La investigación penal por el aberrante abuso sexual y posterior embarazo de una niña de 11 años sumó un capítulo judicial decisivo en el Valle de Uco. En las últimas horas, el juez Fernando Ugarte dictó la prisión preventiva para el único sospechoso de la causa, un hombre de 39 años, nacido en Salta pero radicado en la localidad sancarlina de Eugenio Bustos. El imputado continuará tras las rejas en el penal de Boulogne Sur Mer mientras avanza el expediente liderado por la Unidad Fiscal del Valle de Uco.
La medida coercitiva dictada por el magistrado no contó con la oposición de la defensora oficial, Griselda Saa Zarandón, debido al contundente peso de las pruebas reunidas por la fiscal instructora Eugenia Gómez. Entre los elementos más incriminatorios se destaca un cotejo de ADN de carácter privado realizado por el entorno de la víctima con la bebé nacida del ultraje, el cual arrojó un resultado positivo respecto de la paternidad del acusado. De igual manera, las autoridades ministeriales ya ordenaron una contraprueba oficial a cargo del Laboratorio de Huellas Genéticas Forenses para dejar firme el peritaje en el legajo judicial.

La trama detrás del viaje golondrina
La reconstrucción de los hechos indica que el dramático episodio se habría desencadenado en agosto de 2024. En aquella fecha, la víctima, junto a su madre y hermanos, se encontraba residiendo temporalmente en «Risoh», un hotel transitorio de San Miguel de Tucumán, ciudad a la que habían viajado junto a un grupo de personas de San Carlos para desempeñarse en las temporadas de cosechas norteñas.
Según el relato que la menor brindó posteriormente ante profesionales de su escuela y funcionarios del Estado, el acusado —quien compartía el mismo hospedaje de los trabajadores golondrina— habría ingresado por la noche a la habitación donde dormía la niña con sus hermanos, trasladándola por la fuerza hacia otro cuarto donde consumó la violación. Al regresar a Eugenio Bustos tras finalizar la campaña laboral, la familia notó a principios de 2025 que la niña cursaba un embarazo avanzado de seis meses y medio, dando a luz finalmente el 6 de mayo de ese año.
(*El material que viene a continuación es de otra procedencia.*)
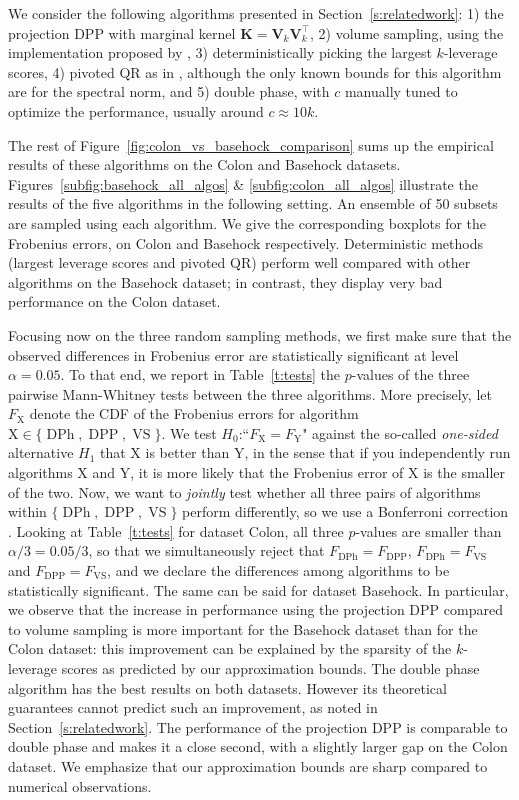 \documentclass[twoside,11pt]{book}
\numberwithin{theorem}{chapter}
\numberwithin{definition}{chapter}
\numberwithin{proposition}{chapter}
\numberwithin{corollary}{chapter}
\numberwithin{example}{chapter}
\numberwithin{lemma}{chapter}
\DeclareMathOperator{\DPP}{\mathrm{DPP}}
\DeclareMathOperator{\VS}{\mathrm{VS}}
\DeclareMathOperator{\Tran}{\intercal}
\DeclareMathOperator{\DPh}{\mathrm{DPh}}
\begin{document}
We consider the following algorithms presented in Section~\ref{s:relatedwork}: 1) the projection DPP with marginal kernel $\bm{K}=\bm{V}_{k}^{}\bm{V}_{k}^{\Tran}$, 2) volume sampling, using the implementation proposed by \cite{KuTa11}, 3) deterministically picking the largest $k$-leverage scores, 4) pivoted QR as in \cite{Golu65}, although the only known bounds for this algorithm are for the spectral norm, and 5) double phase, with $c$ manually tuned to optimize the performance, usually around $c \approx 10k$.

The rest of Figure~\ref{fig:colon_vs_basehock_comparison} sums up the empirical results of these algorithms on the Colon and Basehock datasets.
%
Figures~\ref{subfig:basehock_all_algos} \& \ref{subfig:colon_all_algos} illustrate the results of the five algorithms in the following setting. An ensemble of 50 subsets are sampled using each algorithm. We give the corresponding boxplots for the Frobenius errors, on Colon and Basehock respectively.
%
Deterministic methods (largest leverage scores and pivoted QR) perform well compared with other algorithms on the Basehock dataset; in contrast, they display very bad performance on the Colon dataset.

Focusing now on the three random sampling methods, we first make sure that the observed differences in Frobenius error are statistically significant at level $\alpha=0.05$. To that end, we report in Table~\ref{t:tests} the $p$-values of the three pairwise Mann-Whitney tests between the three algorithms. More precisely, let $F_\text{X}$ denote the CDF of the Frobenius errors for algorithm $\text{X}\in\{\DPh,\DPP,\VS\}$. We test $H_0$:``$F_\text{X}=F_\text{Y}$" against the so-called \emph{one-sided} alternative $H_1$ that X is better than Y, in the sense that if you independently run algorithms X and Y, it is more likely that the Frobenius error of X is the smaller of the two. Now, we want to \emph{jointly} test whether all three pairs of algorithms within $\{\DPh,\DPP,\VS\}$ perform differently, so we use a Bonferroni correction \citep{Was13}. Looking at Table~\ref{t:tests} for dataset Colon, all three $p$-values are smaller than $\alpha/3=0.05/3$, so that we simultaneously reject that $F_{\DPh}=F_{\DPP}$, $F_{\DPh}=F_{\VS}$ and $F_{\DPP}=F_{\VS}$, and we declare the differences among algorithms to be statistically significant. The same can be said for dataset Basehock. In particular, we observe that the increase in performance using the projection DPP compared to volume sampling is more important for the Basehock dataset than for the Colon dataset: this improvement can be explained by the sparsity of the $k$-leverage scores as predicted by our approximation bounds.
%
The double phase algorithm has the best results on both datasets. However its theoretical guarantees cannot predict such an improvement, as noted in Section~\ref{s:relatedwork}. The performance of the projection DPP is comparable to double phase and makes it a close second, with a slightly larger gap on the Colon dataset. We emphasize that our approximation bounds are sharp compared to numerical observations.
\end{document}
Actualmente, la causa penal se encuentra caratulada como abuso sexual con acceso carnal, delito que prevé penas de entre 6 y 15 años de prisión. Mientras se espera la concreción de una medida clave como la declaración de la víctima en Cámara Gesell —programada para mediados de junio— junto a sus respectivas pericias psicológicas, el Estado provincial activó medidas tutelares de resguardo. La adolescente de 13 años y su pequeña hija de un año recién cumplido se encuentran alojadas en un hogar oficial en el departamento de Guaymallén, bajo estricta asistencia y protección integral.